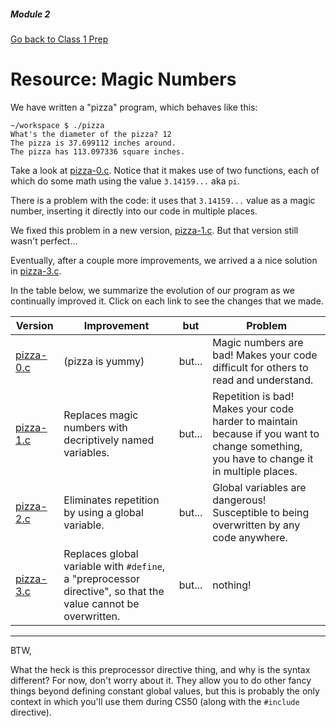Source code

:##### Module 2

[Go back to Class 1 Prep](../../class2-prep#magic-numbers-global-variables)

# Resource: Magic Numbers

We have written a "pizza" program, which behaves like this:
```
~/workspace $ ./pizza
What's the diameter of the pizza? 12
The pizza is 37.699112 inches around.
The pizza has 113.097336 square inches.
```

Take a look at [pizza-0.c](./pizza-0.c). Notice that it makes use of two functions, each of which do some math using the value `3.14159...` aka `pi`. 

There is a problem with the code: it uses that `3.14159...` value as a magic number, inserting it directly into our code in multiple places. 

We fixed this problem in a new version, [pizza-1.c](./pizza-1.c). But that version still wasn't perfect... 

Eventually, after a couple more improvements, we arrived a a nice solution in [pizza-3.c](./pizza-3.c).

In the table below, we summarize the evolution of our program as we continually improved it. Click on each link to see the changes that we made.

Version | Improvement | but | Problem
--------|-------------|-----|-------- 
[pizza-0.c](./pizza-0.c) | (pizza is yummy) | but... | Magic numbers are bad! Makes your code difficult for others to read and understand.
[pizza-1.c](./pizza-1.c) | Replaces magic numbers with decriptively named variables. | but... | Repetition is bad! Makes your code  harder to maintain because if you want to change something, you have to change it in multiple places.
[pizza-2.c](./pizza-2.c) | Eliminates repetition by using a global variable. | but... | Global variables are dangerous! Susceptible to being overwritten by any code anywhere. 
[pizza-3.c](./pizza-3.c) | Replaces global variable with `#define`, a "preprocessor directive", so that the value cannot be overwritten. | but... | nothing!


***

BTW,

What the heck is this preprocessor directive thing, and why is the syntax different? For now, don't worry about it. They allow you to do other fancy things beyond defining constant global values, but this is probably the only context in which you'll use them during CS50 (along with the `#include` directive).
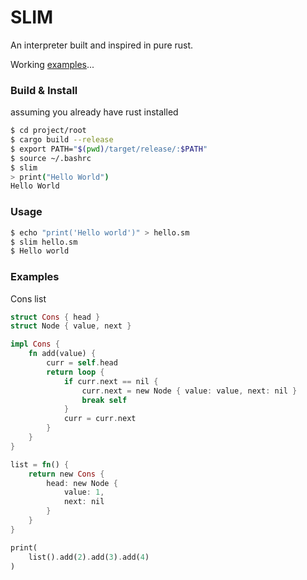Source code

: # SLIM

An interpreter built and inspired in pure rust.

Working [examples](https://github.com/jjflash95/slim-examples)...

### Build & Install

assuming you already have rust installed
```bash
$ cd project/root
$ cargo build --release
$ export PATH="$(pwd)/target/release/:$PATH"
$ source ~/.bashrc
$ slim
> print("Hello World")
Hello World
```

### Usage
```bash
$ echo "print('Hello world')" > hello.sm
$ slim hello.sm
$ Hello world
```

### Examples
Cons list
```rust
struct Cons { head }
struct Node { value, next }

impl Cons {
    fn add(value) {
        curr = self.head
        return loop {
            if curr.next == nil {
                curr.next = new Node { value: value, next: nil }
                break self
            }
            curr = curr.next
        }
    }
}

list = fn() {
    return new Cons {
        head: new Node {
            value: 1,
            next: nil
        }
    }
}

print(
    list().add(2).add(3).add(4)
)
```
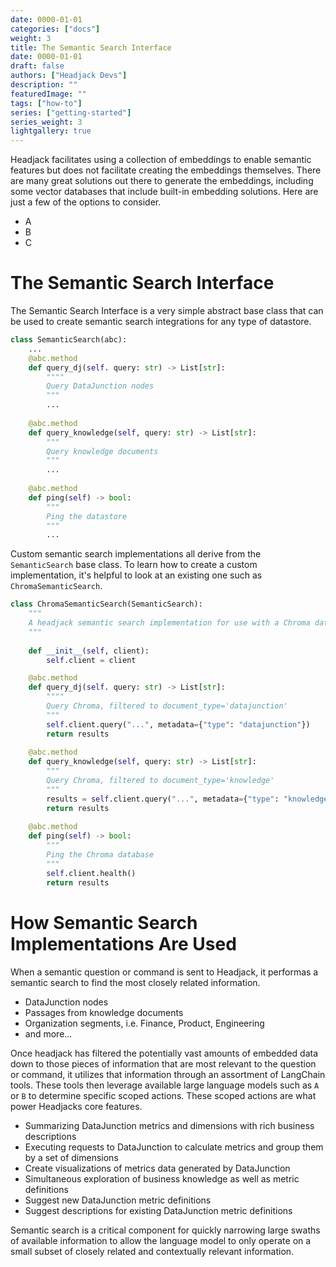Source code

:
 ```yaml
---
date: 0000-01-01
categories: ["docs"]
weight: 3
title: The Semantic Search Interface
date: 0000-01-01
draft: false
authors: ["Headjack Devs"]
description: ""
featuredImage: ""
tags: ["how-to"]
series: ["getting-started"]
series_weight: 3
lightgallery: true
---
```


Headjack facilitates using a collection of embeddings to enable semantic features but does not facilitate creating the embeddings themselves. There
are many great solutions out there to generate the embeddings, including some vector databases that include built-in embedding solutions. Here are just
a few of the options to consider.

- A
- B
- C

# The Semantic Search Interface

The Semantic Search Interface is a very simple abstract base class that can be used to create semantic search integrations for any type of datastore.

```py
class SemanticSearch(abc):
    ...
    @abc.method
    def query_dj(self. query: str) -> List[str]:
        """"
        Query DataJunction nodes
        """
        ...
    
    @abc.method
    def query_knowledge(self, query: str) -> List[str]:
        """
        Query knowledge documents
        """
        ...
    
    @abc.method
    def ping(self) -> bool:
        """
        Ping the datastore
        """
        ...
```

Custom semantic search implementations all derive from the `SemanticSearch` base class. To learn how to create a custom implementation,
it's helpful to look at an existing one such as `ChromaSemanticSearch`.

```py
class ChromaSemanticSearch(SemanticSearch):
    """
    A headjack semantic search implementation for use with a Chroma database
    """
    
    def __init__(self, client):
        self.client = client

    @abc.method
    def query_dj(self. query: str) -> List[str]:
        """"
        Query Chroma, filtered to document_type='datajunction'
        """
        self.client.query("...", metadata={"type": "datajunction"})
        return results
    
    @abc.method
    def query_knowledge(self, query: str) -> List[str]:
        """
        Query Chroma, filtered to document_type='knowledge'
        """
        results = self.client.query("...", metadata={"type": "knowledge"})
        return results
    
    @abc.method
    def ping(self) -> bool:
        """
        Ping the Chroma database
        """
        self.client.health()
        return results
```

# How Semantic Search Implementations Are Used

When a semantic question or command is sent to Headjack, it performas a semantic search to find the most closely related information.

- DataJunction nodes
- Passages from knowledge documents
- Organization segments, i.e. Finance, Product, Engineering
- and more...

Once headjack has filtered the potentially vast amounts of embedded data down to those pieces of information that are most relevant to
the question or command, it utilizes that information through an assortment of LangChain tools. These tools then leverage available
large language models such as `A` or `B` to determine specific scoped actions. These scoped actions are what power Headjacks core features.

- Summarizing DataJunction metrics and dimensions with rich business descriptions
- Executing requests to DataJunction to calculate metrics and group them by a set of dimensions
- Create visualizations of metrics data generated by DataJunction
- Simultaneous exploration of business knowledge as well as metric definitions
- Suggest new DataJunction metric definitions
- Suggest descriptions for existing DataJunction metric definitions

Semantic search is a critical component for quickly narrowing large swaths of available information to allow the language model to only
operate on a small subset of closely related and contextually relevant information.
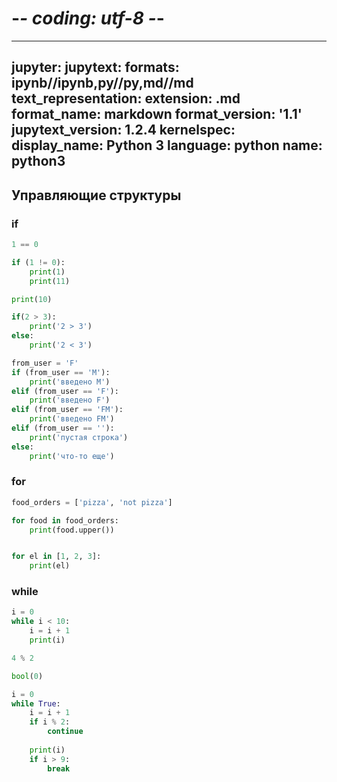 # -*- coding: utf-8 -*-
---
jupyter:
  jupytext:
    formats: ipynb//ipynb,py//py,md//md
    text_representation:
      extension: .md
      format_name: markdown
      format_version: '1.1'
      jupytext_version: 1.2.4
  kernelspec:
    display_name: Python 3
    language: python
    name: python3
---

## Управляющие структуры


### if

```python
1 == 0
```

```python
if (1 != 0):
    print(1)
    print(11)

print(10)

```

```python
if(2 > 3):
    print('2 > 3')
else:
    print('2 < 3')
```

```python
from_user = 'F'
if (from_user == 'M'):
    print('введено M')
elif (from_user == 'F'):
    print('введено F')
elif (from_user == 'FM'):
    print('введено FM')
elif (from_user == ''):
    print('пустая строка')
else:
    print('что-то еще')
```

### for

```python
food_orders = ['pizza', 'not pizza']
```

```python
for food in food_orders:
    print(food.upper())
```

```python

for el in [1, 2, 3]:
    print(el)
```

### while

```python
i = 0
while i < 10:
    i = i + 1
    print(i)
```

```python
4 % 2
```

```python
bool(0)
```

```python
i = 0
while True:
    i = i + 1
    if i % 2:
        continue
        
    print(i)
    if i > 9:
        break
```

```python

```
····················
§ ASSIGNMENT
Output the lines of the data exactly, starting at the first and ending with the line that has "Take a look". Pictures are not part of it.

§ SOLUTION
Source code

:##### Module 2

[Go back to Class 1 Prep](../../class2-prep#magic-numbers-global-variables)

# Resource: Magic Numbers

We have written a "pizza" program, which behaves like this:
```
~/workspace $ ./pizza
What's the diameter of the pizza? 12
The pizza is 37.699112 inches around.
The pizza has 113.097336 square inches.
```

Take a look at [pizza-0.c](./pizza-0.c). Notice that it makes use of two functions, each of which do some math using the value `3.14159...` aka `pi`. 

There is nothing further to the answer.